[Saved data entries]
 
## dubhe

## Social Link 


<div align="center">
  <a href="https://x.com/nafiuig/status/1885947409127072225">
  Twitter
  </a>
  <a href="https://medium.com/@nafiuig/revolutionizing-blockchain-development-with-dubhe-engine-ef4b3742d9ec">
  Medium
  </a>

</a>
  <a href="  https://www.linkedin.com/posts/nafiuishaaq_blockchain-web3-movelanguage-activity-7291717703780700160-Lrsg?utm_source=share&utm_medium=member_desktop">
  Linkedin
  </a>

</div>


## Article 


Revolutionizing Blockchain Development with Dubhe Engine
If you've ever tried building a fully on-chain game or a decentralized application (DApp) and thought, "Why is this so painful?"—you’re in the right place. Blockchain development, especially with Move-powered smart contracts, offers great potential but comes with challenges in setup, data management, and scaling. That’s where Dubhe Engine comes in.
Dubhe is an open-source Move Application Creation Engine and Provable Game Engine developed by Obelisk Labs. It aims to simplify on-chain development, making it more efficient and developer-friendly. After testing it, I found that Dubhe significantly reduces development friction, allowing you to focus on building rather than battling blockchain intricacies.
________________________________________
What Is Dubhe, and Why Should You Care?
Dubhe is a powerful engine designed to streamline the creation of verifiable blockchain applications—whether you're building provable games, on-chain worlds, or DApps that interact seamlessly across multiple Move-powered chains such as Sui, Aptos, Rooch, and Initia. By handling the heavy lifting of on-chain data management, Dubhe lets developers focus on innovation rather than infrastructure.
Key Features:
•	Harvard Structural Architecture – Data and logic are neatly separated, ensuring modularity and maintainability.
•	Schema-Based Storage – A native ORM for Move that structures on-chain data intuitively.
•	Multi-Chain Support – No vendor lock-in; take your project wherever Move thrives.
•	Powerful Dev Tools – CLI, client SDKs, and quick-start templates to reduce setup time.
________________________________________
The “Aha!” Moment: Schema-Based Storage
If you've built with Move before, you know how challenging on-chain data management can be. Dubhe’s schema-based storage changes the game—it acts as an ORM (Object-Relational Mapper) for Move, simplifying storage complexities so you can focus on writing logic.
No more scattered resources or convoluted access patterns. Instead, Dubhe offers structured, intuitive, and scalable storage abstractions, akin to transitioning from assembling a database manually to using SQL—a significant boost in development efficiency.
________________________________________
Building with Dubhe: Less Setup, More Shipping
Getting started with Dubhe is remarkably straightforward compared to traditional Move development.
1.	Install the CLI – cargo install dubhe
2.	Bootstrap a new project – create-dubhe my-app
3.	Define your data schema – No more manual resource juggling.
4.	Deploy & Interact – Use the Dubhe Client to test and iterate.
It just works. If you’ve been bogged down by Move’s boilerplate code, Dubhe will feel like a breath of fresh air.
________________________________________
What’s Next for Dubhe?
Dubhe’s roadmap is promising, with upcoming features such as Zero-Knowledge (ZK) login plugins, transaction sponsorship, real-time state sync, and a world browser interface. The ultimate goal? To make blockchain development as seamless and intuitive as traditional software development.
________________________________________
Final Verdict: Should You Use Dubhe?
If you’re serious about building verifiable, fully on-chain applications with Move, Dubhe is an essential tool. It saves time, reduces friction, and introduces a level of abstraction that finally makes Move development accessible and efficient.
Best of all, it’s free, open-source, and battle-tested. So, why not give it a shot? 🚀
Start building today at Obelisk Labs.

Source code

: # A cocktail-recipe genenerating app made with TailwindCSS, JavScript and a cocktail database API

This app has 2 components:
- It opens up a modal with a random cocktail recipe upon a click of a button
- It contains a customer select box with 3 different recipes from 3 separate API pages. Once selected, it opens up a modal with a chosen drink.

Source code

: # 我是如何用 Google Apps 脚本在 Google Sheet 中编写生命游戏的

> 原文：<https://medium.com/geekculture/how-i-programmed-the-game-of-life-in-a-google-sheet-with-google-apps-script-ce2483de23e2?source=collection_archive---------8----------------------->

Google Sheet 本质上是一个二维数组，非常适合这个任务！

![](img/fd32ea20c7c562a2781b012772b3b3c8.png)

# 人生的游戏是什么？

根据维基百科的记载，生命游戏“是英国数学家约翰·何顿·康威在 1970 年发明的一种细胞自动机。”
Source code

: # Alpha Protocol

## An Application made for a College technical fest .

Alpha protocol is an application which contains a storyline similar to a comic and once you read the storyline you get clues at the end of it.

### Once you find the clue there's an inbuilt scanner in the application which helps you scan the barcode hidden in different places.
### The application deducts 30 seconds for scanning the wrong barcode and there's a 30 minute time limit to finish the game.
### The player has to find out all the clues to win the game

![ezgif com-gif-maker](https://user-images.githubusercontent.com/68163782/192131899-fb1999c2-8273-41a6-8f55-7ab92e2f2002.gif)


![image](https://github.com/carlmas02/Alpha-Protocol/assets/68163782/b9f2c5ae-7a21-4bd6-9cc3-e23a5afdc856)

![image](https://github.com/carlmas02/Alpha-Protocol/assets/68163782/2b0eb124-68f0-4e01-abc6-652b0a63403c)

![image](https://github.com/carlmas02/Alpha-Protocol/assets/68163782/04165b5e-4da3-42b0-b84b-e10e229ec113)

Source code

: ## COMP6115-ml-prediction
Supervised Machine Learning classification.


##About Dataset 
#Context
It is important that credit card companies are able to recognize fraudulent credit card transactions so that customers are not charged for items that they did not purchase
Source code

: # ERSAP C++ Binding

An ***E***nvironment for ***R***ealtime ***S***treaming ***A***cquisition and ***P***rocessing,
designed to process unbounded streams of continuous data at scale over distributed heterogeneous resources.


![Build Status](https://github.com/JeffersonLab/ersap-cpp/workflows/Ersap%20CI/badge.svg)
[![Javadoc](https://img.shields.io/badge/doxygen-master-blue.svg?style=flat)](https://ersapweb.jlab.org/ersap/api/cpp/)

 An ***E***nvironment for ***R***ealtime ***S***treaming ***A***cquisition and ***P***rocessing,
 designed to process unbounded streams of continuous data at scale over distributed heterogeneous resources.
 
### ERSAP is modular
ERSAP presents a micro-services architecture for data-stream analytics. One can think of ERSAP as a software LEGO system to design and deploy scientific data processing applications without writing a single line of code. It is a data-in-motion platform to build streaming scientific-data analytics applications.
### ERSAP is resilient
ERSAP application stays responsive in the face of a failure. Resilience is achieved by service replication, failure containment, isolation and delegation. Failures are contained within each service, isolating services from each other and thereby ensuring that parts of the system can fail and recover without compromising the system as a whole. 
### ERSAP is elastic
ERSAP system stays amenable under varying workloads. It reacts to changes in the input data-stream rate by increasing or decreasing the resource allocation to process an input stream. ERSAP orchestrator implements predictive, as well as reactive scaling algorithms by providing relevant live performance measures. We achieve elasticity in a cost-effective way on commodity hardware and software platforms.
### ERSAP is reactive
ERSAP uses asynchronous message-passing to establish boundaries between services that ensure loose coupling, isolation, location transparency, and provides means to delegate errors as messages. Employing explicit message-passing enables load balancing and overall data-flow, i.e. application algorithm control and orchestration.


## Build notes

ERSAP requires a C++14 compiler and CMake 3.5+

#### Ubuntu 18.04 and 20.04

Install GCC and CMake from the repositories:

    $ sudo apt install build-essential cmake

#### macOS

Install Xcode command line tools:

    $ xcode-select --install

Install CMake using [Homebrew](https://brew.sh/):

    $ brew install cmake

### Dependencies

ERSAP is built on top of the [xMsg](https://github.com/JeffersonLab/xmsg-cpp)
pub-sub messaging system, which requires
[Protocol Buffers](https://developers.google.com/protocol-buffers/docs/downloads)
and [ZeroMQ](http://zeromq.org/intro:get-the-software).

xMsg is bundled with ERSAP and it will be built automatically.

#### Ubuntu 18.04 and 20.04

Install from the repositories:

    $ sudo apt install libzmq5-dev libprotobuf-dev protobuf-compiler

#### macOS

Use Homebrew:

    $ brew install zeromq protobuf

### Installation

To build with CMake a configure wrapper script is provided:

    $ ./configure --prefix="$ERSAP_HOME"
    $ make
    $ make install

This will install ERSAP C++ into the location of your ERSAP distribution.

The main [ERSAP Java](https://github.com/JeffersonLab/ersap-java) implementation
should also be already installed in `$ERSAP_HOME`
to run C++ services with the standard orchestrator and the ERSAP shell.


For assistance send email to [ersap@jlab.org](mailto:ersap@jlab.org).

**Work request:**
Using the data above, show each line where "scaling" occurs.

**Your solution:**
If you've ever tried building a fully on-chain game or a decentralized application (DApp) and thought, "Why is this so painful?"—you’re in the right place. Blockchain development, especially with Move-powered smart contracts, offers great potential but comes with challenges in setup, data management, and scaling. That’s where Dubhe Engine comes in.
ERSAP system stays amenable under varying workloads. It reacts to changes in the input data-stream rate by increasing or decreasing the resource allocation to process an input stream. ERSAP orchestrator implements predictive, as well as reactive scaling algorithms by providing relevant live performance measures. We achieve elasticity in a cost-effective way on commodity hardware and software platforms.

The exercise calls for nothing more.